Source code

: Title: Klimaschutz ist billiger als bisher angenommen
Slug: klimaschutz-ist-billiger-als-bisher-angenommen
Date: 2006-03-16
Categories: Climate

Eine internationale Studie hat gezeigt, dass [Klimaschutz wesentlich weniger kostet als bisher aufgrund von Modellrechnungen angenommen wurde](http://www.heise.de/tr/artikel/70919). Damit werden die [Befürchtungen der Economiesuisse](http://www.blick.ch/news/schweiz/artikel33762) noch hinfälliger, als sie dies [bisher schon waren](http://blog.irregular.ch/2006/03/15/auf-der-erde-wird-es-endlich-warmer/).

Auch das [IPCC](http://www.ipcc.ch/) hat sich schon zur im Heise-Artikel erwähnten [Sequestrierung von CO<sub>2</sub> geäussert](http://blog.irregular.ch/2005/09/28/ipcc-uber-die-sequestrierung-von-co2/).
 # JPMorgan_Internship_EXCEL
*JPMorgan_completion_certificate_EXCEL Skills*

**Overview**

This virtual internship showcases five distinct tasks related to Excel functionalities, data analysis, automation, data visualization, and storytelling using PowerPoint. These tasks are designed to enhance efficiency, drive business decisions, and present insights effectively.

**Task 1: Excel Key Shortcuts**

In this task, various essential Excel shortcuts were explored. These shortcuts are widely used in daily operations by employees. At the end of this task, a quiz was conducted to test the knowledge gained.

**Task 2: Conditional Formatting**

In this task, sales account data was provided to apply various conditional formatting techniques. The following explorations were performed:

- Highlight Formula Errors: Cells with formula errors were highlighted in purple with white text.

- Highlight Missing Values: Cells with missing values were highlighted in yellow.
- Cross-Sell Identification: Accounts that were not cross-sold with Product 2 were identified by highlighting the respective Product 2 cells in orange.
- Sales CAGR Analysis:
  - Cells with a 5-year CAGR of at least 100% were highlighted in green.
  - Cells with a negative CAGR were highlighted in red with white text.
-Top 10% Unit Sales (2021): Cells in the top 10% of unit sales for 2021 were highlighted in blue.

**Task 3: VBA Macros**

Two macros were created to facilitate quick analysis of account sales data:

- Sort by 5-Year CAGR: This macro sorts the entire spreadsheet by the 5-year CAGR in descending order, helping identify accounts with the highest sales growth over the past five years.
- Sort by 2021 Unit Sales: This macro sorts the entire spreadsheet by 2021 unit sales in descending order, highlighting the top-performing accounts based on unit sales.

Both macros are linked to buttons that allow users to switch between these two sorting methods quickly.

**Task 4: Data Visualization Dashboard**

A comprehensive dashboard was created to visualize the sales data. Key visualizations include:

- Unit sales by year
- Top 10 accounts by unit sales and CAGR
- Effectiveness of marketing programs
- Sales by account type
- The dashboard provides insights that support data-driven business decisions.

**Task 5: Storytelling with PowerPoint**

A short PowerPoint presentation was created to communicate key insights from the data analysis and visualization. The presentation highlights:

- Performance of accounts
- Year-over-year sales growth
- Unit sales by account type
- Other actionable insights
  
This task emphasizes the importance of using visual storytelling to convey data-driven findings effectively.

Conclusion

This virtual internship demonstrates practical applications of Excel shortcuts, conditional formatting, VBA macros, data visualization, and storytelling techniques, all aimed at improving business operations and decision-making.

> [Description of the task]: Line by line, please copy the records above exactly.

> [Completed exercise]:
Source code

: Title: Klimaschutz ist billiger als bisher angenommen
Slug: klimaschutz-ist-billiger-als-bisher-angenommen
Date: 2006-03-16
Categories: Climate

Eine internationale Studie hat gezeigt, dass [Klimaschutz wesentlich weniger kostet als bisher aufgrund von Modellrechnungen angenommen wurde](http://www.heise.de/tr/artikel/70919). Damit werden die [Befürchtungen der Economiesuisse](http://www.blick.ch/news/schweiz/artikel33762) noch hinfälliger, als sie dies [bisher schon waren](http://blog.irregular.ch/2006/03/15/auf-der-erde-wird-es-endlich-warmer/).

Auch das [IPCC](http://www.ipcc.ch/) hat sich schon zur im Heise-Artikel erwähnten [Sequestrierung von CO<sub>2</sub> geäussert](http://blog.irregular.ch/2005/09/28/ipcc-uber-die-sequestrierung-von-co2/).
 # JPMorgan_Internship_EXCEL
*JPMorgan_completion_certificate_EXCEL Skills*

**Overview**

This virtual internship showcases five distinct tasks related to Excel functionalities, data analysis, automation, data visualization, and storytelling using PowerPoint. These tasks are designed to enhance efficiency, drive business decisions, and present insights effectively.

**Task 1: Excel Key Shortcuts**

In this task, various essential Excel shortcuts were explored. These shortcuts are widely used in daily operations by employees. At the end of this task, a quiz was conducted to test the knowledge gained.

**Task 2: Conditional Formatting**

In this task, sales account data was provided to apply various conditional formatting techniques. The following explorations were performed:

- Highlight Formula Errors: Cells with formula errors were highlighted in purple with white text.

- Highlight Missing Values: Cells with missing values were highlighted in yellow.
- Cross-Sell Identification: Accounts that were not cross-sold with Product 2 were identified by highlighting the respective Product 2 cells in orange.
- Sales CAGR Analysis:
  - Cells with a 5-year CAGR of at least 100% were highlighted in green.
  - Cells with a negative CAGR were highlighted in red with white text.
-Top 10% Unit Sales (2021): Cells in the top 10% of unit sales for 2021 were highlighted in blue.

**Task 3: VBA Macros**

Two macros were created to facilitate quick analysis of account sales data:

- Sort by 5-Year CAGR: This macro sorts the entire spreadsheet by the 5-year CAGR in descending order, helping identify accounts with the highest sales growth over the past five years.
- Sort by 2021 Unit Sales: This macro sorts the entire spreadsheet by 2021 unit sales in descending order, highlighting the top-performing accounts based on unit sales.

Both macros are linked to buttons that allow users to switch between these two sorting methods quickly.

**Task 4: Data Visualization Dashboard**

A comprehensive dashboard was created to visualize the sales data. Key visualizations include:

- Unit sales by year
- Top 10 accounts by unit sales and CAGR
- Effectiveness of marketing programs
- Sales by account type
- The dashboard provides insights that support data-driven business decisions.

**Task 5: Storytelling with PowerPoint**

A short PowerPoint presentation was created to communicate key insights from the data analysis and visualization. The presentation highlights:

- Performance of accounts
- Year-over-year sales growth
- Unit sales by account type
- Other actionable insights
  
This task emphasizes the importance of using visual storytelling to convey data-driven findings effectively.

Conclusion

This virtual internship demonstrates practical applications of Excel shortcuts, conditional formatting, VBA macros, data visualization, and storytelling techniques, all aimed at improving business operations and decision-making.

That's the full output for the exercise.